スーツ姿の土方さんが、重そうなビジネスバッグを片手に。
鬱陶しそうにネクタイを緩めながら、苦笑して。

「帰るか、」

そう言ってくれることが、こんなに嬉しいなんて。
知らなかったの。



あの朝。

それは俺の女だ、手ェ出すんじゃねえぞ!

土方さんは、オフィスのど真ん中でそう啖呵を切った。
一度別れる前、交際をしていた頃は絶対にその関係を職場に持ち込まなかったのに。
土方さんは突然そう宣言して、オフィス中をどよめかせた。
驚いて、顔中に熱が集まるのが分かって、周りから向けられる視線がとても恥ずかしかったのに。
本当は、嬉しくてどうにかなってしまいそうだった。
きっと土方さんには、お見通しだったんだと思う。
彼は穏やかに笑って、優しい目つきで私を見ていた。




「どっかでメシ、食ってくか」

肌寒くなり始めた夜道を、駅に向かって並んで歩く。
人前で手を繋ぐのが好きじゃない土方さんは、手を握ってはくれないけれど。
歩調を合わせて、腕と腕が触れ合うほど近くに寄り添って歩いてくれる。

「いいですね、どこにしましょうか」
「俺は別にどこでもいい。お前、飲むだろ?」

ちらりと腕時計に視線を落とせば、午後8時50分。
決して早い時間ではない。
けれど、土方さんと一緒なら何時だって構わない。
以前は仕事中に私のことなんて見向きもしなかった土方さんが、今日初めて、定時を回った途端に「悪い、待っててくんねえか」と声を掛けてくれた。

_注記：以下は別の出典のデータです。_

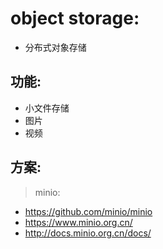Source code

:# object storage:

- 分布式对象存储

## 功能:

- 小文件存储
- 图片
- 视频

## 方案:

> minio:

- https://github.com/minio/minio
- https://www.minio.org.cn/
- http://docs.minio.org.cn/docs/
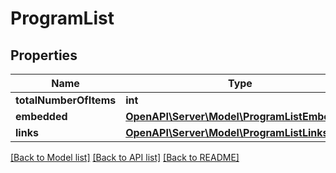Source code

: # ProgramList

## Properties
Name | Type | Description | Notes
------------ | ------------- | ------------- | -------------
**totalNumberOfItems** | **int** |  | [optional] 
**embedded** | [**OpenAPI\Server\Model\ProgramListEmbedded**](ProgramListEmbedded.md) |  | [optional] 
**links** | [**OpenAPI\Server\Model\ProgramListLinks**](ProgramListLinks.md) |  | [optional] 

[[Back to Model list]](../README.md#documentation-for-models) [[Back to API list]](../README.md#documentation-for-api-endpoints) [[Back to README]](../README.md)


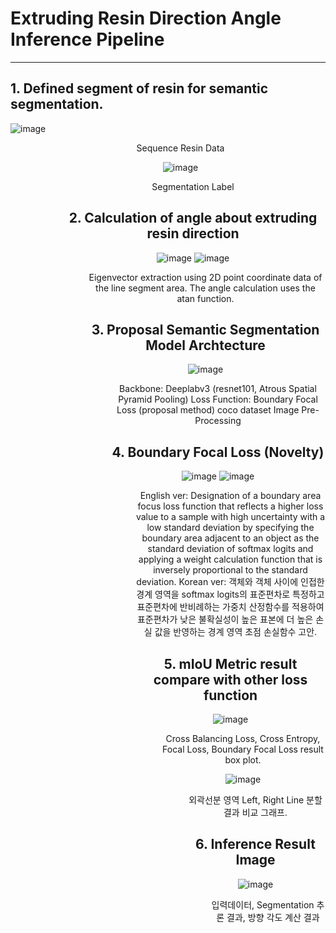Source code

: # Extruding Resin Direction Angle Inference Pipeline

<hr/>

## 1. Defined segment of resin for semantic segmentation.

![image](https://user-images.githubusercontent.com/69128174/189470084-a111684a-37d8-4f12-abbb-6599ecba5719.png)
<dir align="center">
       Sequence Resin Data
</div>

![image](https://user-images.githubusercontent.com/69128174/189470100-7be49874-e665-49cd-9af7-1b34bb9dadda.png)
<dir align="center">
       Segmentation Label
</div>

## 2. Calculation of angle about extruding resin direction
![image](https://user-images.githubusercontent.com/69128174/208290194-0a2a7ac8-cbcb-407b-baa3-976d30ca95f6.png)
![image](https://user-images.githubusercontent.com/69128174/208290205-e9880b98-93b5-47c5-8ebd-92f182235f35.png)
<dir align="center">
       Eigenvector extraction using 2D point coordinate data of the line segment area.
       The angle calculation uses the atan function.
</div>

## 3. Proposal Semantic Segmentation Model Archtecture

![image](https://user-images.githubusercontent.com/69128174/208290282-2654733f-debd-4605-8d12-1ea66cb25caa.png)
<dir align="center">
       Backbone: Deeplabv3 (resnet101, Atrous Spatial Pyramid Pooling)
       Loss Function: Boundary Focal Loss (proposal method)
       coco dataset Image Pre-Processing
</div>

## 4. Boundary Focal Loss (Novelty)

![image](https://user-images.githubusercontent.com/69128174/208290378-03fdb368-11db-4c4c-b89f-9160afb91e76.png)
![image](https://user-images.githubusercontent.com/69128174/208290440-ae5ecfa7-5bf7-4363-a587-71301647bd45.png)
<dir align="center">
       English ver: Designation of a boundary area focus loss function that reflects a higher loss value to a sample with high uncertainty with a low standard deviation by specifying the boundary area adjacent to an object as the standard deviation of softmax logits and applying a weight calculation function that is inversely proportional to the standard deviation.
       Korean ver: 객체와 객체 사이에 인접한 경계 영역을 softmax logits의 표준편차로 특정하고 표준편차에 반비례하는 가중치 산정함수를 적용하여 표준편차가 낮은 불확실성이 높은 표본에 더 높은 손실 값을 반영하는 경계 영역 초점 손실함수 고안.
</div>

## 5. mIoU Metric result compare with other loss function

![image](https://user-images.githubusercontent.com/69128174/208290568-87099ddb-7b00-4fa7-8786-4ea4640522cb.png)
<dir align="center">
       Cross Balancing Loss, Cross Entropy, Focal Loss, Boundary Focal Loss result box plot.
</div>

![image](https://user-images.githubusercontent.com/69128174/208290860-622e011e-2856-43d8-966d-97481a5bee83.png)
<dir align="center">
       외곽선분 영역 Left, Right Line 분할 결과 비교 그래프.
</div>

## 6. Inference Result Image
![image](https://user-images.githubusercontent.com/69128174/208290959-115a9675-e895-4669-aaf9-0a5f668efde3.png)
<dir align="center">
       입력데이터, Segmentation 추론 결과, 방향 각도 계산 결과
</div>
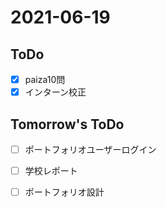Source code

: # 2021-06-19

## ToDo
- [x] paiza10問
- [x] インターン校正
## Tomorrow's ToDo
- [ ] ポートフォリオユーザーログイン
- [ ] 学校レポート
- [ ] ポートフォリオ設計


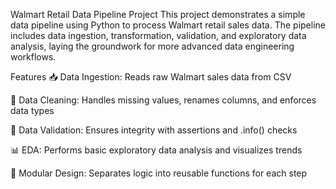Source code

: Walmart Retail Data Pipeline Project
This project demonstrates a simple data pipeline using Python to process Walmart retail sales data. The pipeline includes data ingestion, transformation, validation, and exploratory data analysis, laying the groundwork for more advanced data engineering workflows.

Features
📥 Data Ingestion: Reads raw Walmart sales data from CSV

🧹 Data Cleaning: Handles missing values, renames columns, and enforces data types

🔎 Data Validation: Ensures integrity with assertions and .info() checks

📊 EDA: Performs basic exploratory data analysis and visualizes trends

🧱 Modular Design: Separates logic into reusable functions for each step
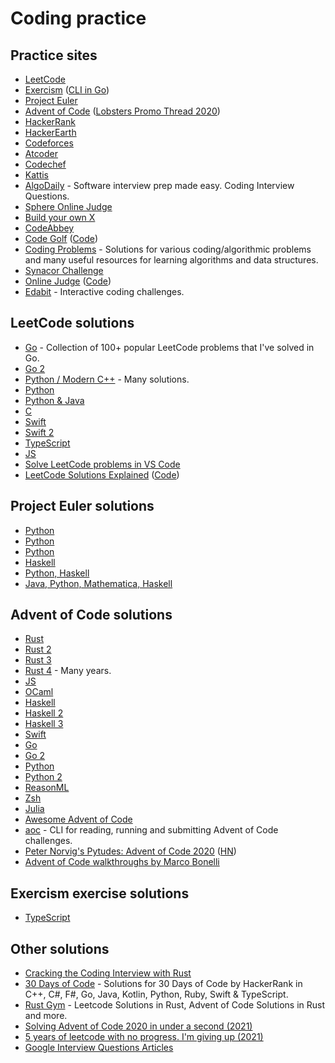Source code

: # Coding practice

## Practice sites

- [LeetCode](https://leetcode.com)
- [Exercism](https://exercism.io/) ([CLI in Go](https://github.com/exercism/cli))
- [Project Euler](https://projecteuler.net/archives)
- [Advent of Code](https://adventofcode.com/) ([Lobsters Promo Thread 2020](https://lobste.rs/s/3uxtgb/advent_code_2020_promotion_thread))
- [HackerRank](https://www.hackerrank.com/)
- [HackerEarth](https://www.hackerearth.com/)
- [Codeforces](http://codeforces.com/)
- [Atcoder](https://atcoder.jp/)
- [Codechef](https://www.codechef.com/)
- [Kattis](https://open.kattis.com/)
- [AlgoDaily](https://algodaily.com/) - Software interview prep made easy. Coding Interview Questions.
- [Sphere Online Judge](http://www.spoj.com/)
- [Build your own X](https://github.com/danistefanovic/build-your-own-x)
- [CodeAbbey](https://www.codeabbey.com/)
- [Code Golf](https://code-golf.io/) ([Code](https://github.com/code-golf/code-golf))
- [Coding Problems](https://github.com/MTrajK/coding-problems) - Solutions for various coding/algorithmic problems and many useful resources for learning algorithms and data structures.
- [Synacor Challenge](https://challenge.synacor.com/)
- [Online Judge](https://onlinejudge.org/) ([Code](https://github.com/TheOnlineJudge/ojudge))
- [Edabit](https://edabit.com/) - Interactive coding challenges.

## LeetCode solutions

- [Go](https://github.com/austingebauer/go-leetcode) - Collection of 100+ popular LeetCode problems that I've solved in Go.
- [Go 2](https://github.com/halfrost/LeetCode-Go)
- [Python / Modern C++](https://github.com/kamyu104/LeetCode-Solutions) - Many solutions.
- [Python](https://github.com/davidnsun/leetcode-py)
- [Python & Java](https://github.com/qiyuangong/leetcode)
- [C](https://github.com/begeekmyfriend/leetCode)
- [Swift](https://github.com/soapyigu/LeetCode-Swift)
- [Swift 2](https://github.com/rudrankriyam/LeetCode-in-Swift)
- [TypeScript](https://github.com/enricopolanski/leetcode)
- [JS](https://github.com/suguru03/leetcode)
- [Solve LeetCode problems in VS Code](https://github.com/LeetCode-OpenSource/vscode-leetcode)
- [LeetCode Solutions Explained](https://beizhedenglong.github.io/leetcode-solutions/docs/two-sum) ([Code](https://github.com/beizhedenglong/leetcode-site-generator))

## Project Euler solutions

- [Python](https://github.com/datamine/project-euler)
- [Python](https://github.com/davidnsun/project-euler-py)
- [Python](https://johnloeber.com/docs/projecteuler.html)
- [Haskell](https://github.com/yfeldblum/haskell-euler)
- [Python, Haskell](https://github.com/zacharydenton/euler)
- [Java, Python, Mathematica, Haskell](https://github.com/nayuki/Project-Euler-solutions)

## Advent of Code solutions

- [Rust](https://github.com/kitten/advent-of-code-2019)
- [Rust 2](https://github.com/m-rutter/advent-of-code)
- [Rust 3](https://github.com/mitsuhiko/aoc19)
- [Rust 4](https://github.com/mkeeter/advent-of-code) - Many years.
- [JS](https://github.com/vtambourine/adventofcode)
- [OCaml](https://github.com/narimiran/AdventOfCode2019)
- [Haskell](https://github.com/merijn/AdventOfCode2019)
- [Haskell 2](https://github.com/dustin/aoc2019)
- [Haskell 3](https://github.com/ChrisPenner/advent-of-code-haskell)
- [Swift](https://github.com/evilmint/AdventOfCode)
- [Go](https://github.com/neutralinsomniac/advent2019)
- [Go 2](https://github.com/vtambourine/leetcode-go)
- [Python](https://github.com/benediktwerner/AdventOfCode)
- [Python 2](https://github.com/andreypopp/aoc2019)
- [ReasonML](https://github.com/believer/advent-of-code)
- [Zsh](https://github.com/romkatv/advent-of-code-2019/blob/master/README.md)
- [Julia](https://github.com/tsoding/aoc-2020)
- [Awesome Advent of Code](https://github.com/Bogdanp/awesome-advent-of-code)
- [aoc](https://github.com/jakzo/aoc) - CLI for reading, running and submitting Advent of Code challenges.
- [Peter Norvig's Pytudes: Advent of Code 2020](https://lobste.rs/s/aryngm/peter_norvig_s_pytudes_advent_code_2020) ([HN](https://news.ycombinator.com/item?id=25654955))
- [Advent of Code walkthroughs by Marco Bonelli](https://github.com/mebeim/aoc)

## Exercism exercise solutions

- [TypeScript](https://github.com/exercism/typescript)

## Other solutions

- [Cracking the Coding Interview with Rust](https://github.com/brndnmtthws/cracking-the-coding-interview-rust)
- [30 Days of Code](https://github.com/xeoneux/30-Days-of-Code) - Solutions for 30 Days of Code by HackerRank in C++, C#, F#, Go, Java, Kotlin, Python, Ruby, Swift & TypeScript.
- [Rust Gym](https://github.com/warycat/rustgym) - Leetcode Solutions in Rust, Advent of Code Solutions in Rust and more.
- [Solving Advent of Code 2020 in under a second (2021)](https://timvisee.com/blog/solving-aoc-2020-in-under-a-second/)
- [5 years of leetcode with no progress. I'm giving up (2021)](https://news.ycombinator.com/item?id=26468248)
- [Google Interview Questions Articles](https://alexgolec.dev/tag/google-interview-questions/)
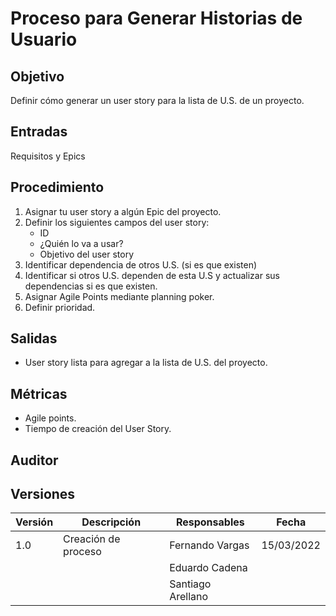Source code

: # Proceso para Generar Historias de Usuario

## Objetivo

Definir cómo generar un user story para la lista de U.S. de un proyecto.

## Entradas

Requisitos y Epics

## Procedimiento

1. Asignar tu user story a algún Epic del proyecto.
2. Definir los siguientes campos del user story:
    - ID
    - ¿Quién lo va a usar?
    - Objetivo del user story
3. Identificar dependencia de otros U.S. (si es que existen)
4. Identificar si otros U.S. dependen de esta U.S y actualizar sus dependencias si es que existen.
5. Asignar Agile Points mediante planning poker.
6. Definir prioridad.

## Salidas

- User story lista para agregar a la lista de U.S. del proyecto.

## Métricas

- Agile points.
- Tiempo de creación del User Story.

## Auditor

## Versiones

| Versión | Descripción                      | Responsables     | Fecha      |
| ------- | -------------------------------- |------------------|------------|
| 1.0     | Creación de proceso              |Fernando Vargas   | 15/03/2022 |
|         |                                  |Eduardo Cadena    |            |
|         |                                  |Santiago Arellano |            |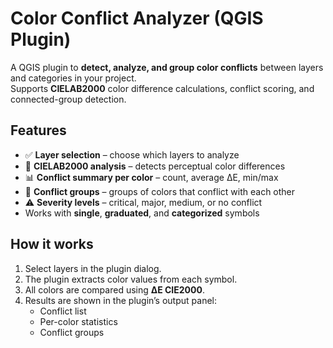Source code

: # Color Conflict Analyzer (QGIS Plugin)

A QGIS plugin to **detect, analyze, and group color conflicts** between layers and categories in your project.  
Supports **CIELAB2000** color difference calculations, conflict scoring, and connected-group detection.

## Features
- ✅ **Layer selection** – choose which layers to analyze
- 🎯 **CIELAB2000 analysis** – detects perceptual color differences
- 📊 **Conflict summary per color** – count, average ΔE, min/max
- 🔗 **Conflict groups** – groups of colors that conflict with each other
- ⚠️ **Severity levels** – critical, major, medium, or no conflict
- Works with **single**, **graduated**, and **categorized** symbols

## How it works
1. Select layers in the plugin dialog.
2. The plugin extracts color values from each symbol.
3. All colors are compared using **ΔE CIE2000**.
4. Results are shown in the plugin’s output panel:
   - Conflict list
   - Per-color statistics
   - Conflict groups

「じゃあ、あそこにしませんか?前に一度行ったことがある、居酒屋さん」
「……ああ、駅の向こうのか」

これまでは、土方さんの前であまりお酒を飲まないようにしていた。
苦手な彼に無理矢理付き合わせるのは申し訳なかったし、男より女の方が酒に強いなんて、可愛くないと思った。
でも土方さんは、好きに飲めばいいと笑ってくれた。

可愛くねえだあ?……まあ、お前らしいっちゃあお前らしいがな。
生憎俺も、格好良くねえんだ。
だったらお相子で丁度いいんじゃねえか?

事もなげに、そう言った。
以前とは何もかもが異なるこの状況に、戸惑う気持ちもあるけれど。
やはり嬉しいことに変わりはなかった。


「生でいいのか?」
「…本当にいいんですか?」
「お前なあ、いいって言ってんだろうが」

何度も確認する私に痺れを切らしたのか、土方さんは呆れたように笑うと。
結局私の返事も待たずに店員さんを呼び、生ビールと烏龍茶を注文してしまった。

「ったく、」

頭では、理解しているつもりだ。
土方さんは私に、遠慮をしなくていいのだと言ってくれている。
ありのままの姿で、好きなものを好きと言い、嫌なことは嫌だと言えばいい、と。
そう言ってくれている。
それでも私は、尻込みしてしまうの。
復縁して、再び恋人という仲になって。
それは、とても幸せなことのはずなのに。
心のどこかで、まだ怯えている。
ありのままを全てさらけ出して、嫌われてしまったらどうしよう、と。

三年前、土方さんから告白され、私たちは交際を始めた。
私にとって土方さんは尊敬出来る上司であり、半ば憧れのような存在だった。
そんな人に好きだと言われて嬉しい反面、彼の理想や期待を裏切るのが怖かった。
そんな女だったのか、と失望されることを恐れた。
だから彼の言うこと全てに従い、従順で文句を言わない女に徹した。
面倒臭い女だと思われたくなかった。

それが災いしたのか、それともいずれそうなる運命だったのか。
仕事が忙しい土方さんは、何も言わない私のことになんて見向きもしなくなった。
いてもいなくてもいい。
そんな存在になってしまった気がした。
土方さんの視界に、私はいない。
そう気付いたら、土方さんの前で笑えなくなってしまった。

だから、別れを決意した。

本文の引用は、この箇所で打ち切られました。